EXERCISE DIRECTIONS>
Every record that follows should be printed verbatim.

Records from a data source
☆ ☆ ☆ ☆ ☆
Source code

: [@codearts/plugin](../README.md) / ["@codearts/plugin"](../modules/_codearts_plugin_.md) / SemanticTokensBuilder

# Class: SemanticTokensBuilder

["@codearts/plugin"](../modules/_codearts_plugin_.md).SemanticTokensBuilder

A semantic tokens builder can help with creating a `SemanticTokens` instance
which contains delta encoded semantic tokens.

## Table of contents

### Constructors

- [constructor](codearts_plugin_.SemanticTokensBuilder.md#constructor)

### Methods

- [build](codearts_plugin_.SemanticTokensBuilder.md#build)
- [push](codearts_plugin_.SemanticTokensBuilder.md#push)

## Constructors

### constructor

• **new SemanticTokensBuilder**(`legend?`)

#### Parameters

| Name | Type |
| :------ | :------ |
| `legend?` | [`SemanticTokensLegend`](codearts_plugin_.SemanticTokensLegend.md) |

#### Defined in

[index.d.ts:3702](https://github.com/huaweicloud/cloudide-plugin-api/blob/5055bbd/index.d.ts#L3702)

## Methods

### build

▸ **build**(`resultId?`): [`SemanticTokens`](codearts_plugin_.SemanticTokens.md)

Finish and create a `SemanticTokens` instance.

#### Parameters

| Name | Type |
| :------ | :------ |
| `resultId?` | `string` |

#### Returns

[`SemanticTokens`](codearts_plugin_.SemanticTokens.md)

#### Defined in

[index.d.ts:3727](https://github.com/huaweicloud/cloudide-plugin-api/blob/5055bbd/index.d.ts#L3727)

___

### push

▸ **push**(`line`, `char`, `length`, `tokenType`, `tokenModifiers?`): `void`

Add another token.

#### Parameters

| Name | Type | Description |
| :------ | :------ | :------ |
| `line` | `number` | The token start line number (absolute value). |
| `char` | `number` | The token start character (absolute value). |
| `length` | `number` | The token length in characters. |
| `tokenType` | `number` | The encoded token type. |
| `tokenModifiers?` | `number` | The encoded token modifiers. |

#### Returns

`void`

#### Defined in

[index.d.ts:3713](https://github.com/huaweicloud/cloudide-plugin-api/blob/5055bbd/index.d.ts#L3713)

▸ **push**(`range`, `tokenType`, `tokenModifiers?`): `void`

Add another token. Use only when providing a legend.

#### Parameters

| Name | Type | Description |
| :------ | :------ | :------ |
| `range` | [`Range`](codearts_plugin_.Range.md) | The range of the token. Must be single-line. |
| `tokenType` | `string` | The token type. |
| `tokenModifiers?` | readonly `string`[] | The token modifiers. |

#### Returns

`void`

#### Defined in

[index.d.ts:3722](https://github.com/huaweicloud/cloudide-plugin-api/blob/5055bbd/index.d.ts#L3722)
☆ ☆ ☆ ☆ ☆
RESPONSE AREA>
Source code

: [@codearts/plugin](../README.md) / ["@codearts/plugin"](../modules/_codearts_plugin_.md) / SemanticTokensBuilder

# Class: SemanticTokensBuilder

["@codearts/plugin"](../modules/_codearts_plugin_.md).SemanticTokensBuilder

A semantic tokens builder can help with creating a `SemanticTokens` instance
which contains delta encoded semantic tokens.

## Table of contents

### Constructors

- [constructor](codearts_plugin_.SemanticTokensBuilder.md#constructor)

### Methods

- [build](codearts_plugin_.SemanticTokensBuilder.md#build)
- [push](codearts_plugin_.SemanticTokensBuilder.md#push)

## Constructors

### constructor

• **new SemanticTokensBuilder**(`legend?`)

#### Parameters

| Name | Type |
| :------ | :------ |
| `legend?` | [`SemanticTokensLegend`](codearts_plugin_.SemanticTokensLegend.md) |

#### Defined in

[index.d.ts:3702](https://github.com/huaweicloud/cloudide-plugin-api/blob/5055bbd/index.d.ts#L3702)

## Methods

### build

▸ **build**(`resultId?`): [`SemanticTokens`](codearts_plugin_.SemanticTokens.md)

Finish and create a `SemanticTokens` instance.

#### Parameters

| Name | Type |
| :------ | :------ |
| `resultId?` | `string` |

#### Returns

[`SemanticTokens`](codearts_plugin_.SemanticTokens.md)

#### Defined in

[index.d.ts:3727](https://github.com/huaweicloud/cloudide-plugin-api/blob/5055bbd/index.d.ts#L3727)

___

### push

▸ **push**(`line`, `char`, `length`, `tokenType`, `tokenModifiers?`): `void`

Add another token.

#### Parameters

| Name | Type | Description |
| :------ | :------ | :------ |
| `line` | `number` | The token start line number (absolute value). |
| `char` | `number` | The token start character (absolute value). |
| `length` | `number` | The token length in characters. |
| `tokenType` | `number` | The encoded token type. |
| `tokenModifiers?` | `number` | The encoded token modifiers. |

#### Returns

`void`

#### Defined in

[index.d.ts:3713](https://github.com/huaweicloud/cloudide-plugin-api/blob/5055bbd/index.d.ts#L3713)

▸ **push**(`range`, `tokenType`, `tokenModifiers?`): `void`

Add another token. Use only when providing a legend.

#### Parameters

| Name | Type | Description |
| :------ | :------ | :------ |
| `range` | [`Range`](codearts_plugin_.Range.md) | The range of the token. Must be single-line. |
| `tokenType` | `string` | The token type. |
| `tokenModifiers?` | readonly `string`[] | The token modifiers. |

#### Returns

`void`

#### Defined in

[index.d.ts:3722](https://github.com/huaweicloud/cloudide-plugin-api/blob/5055bbd/index.d.ts#L3722)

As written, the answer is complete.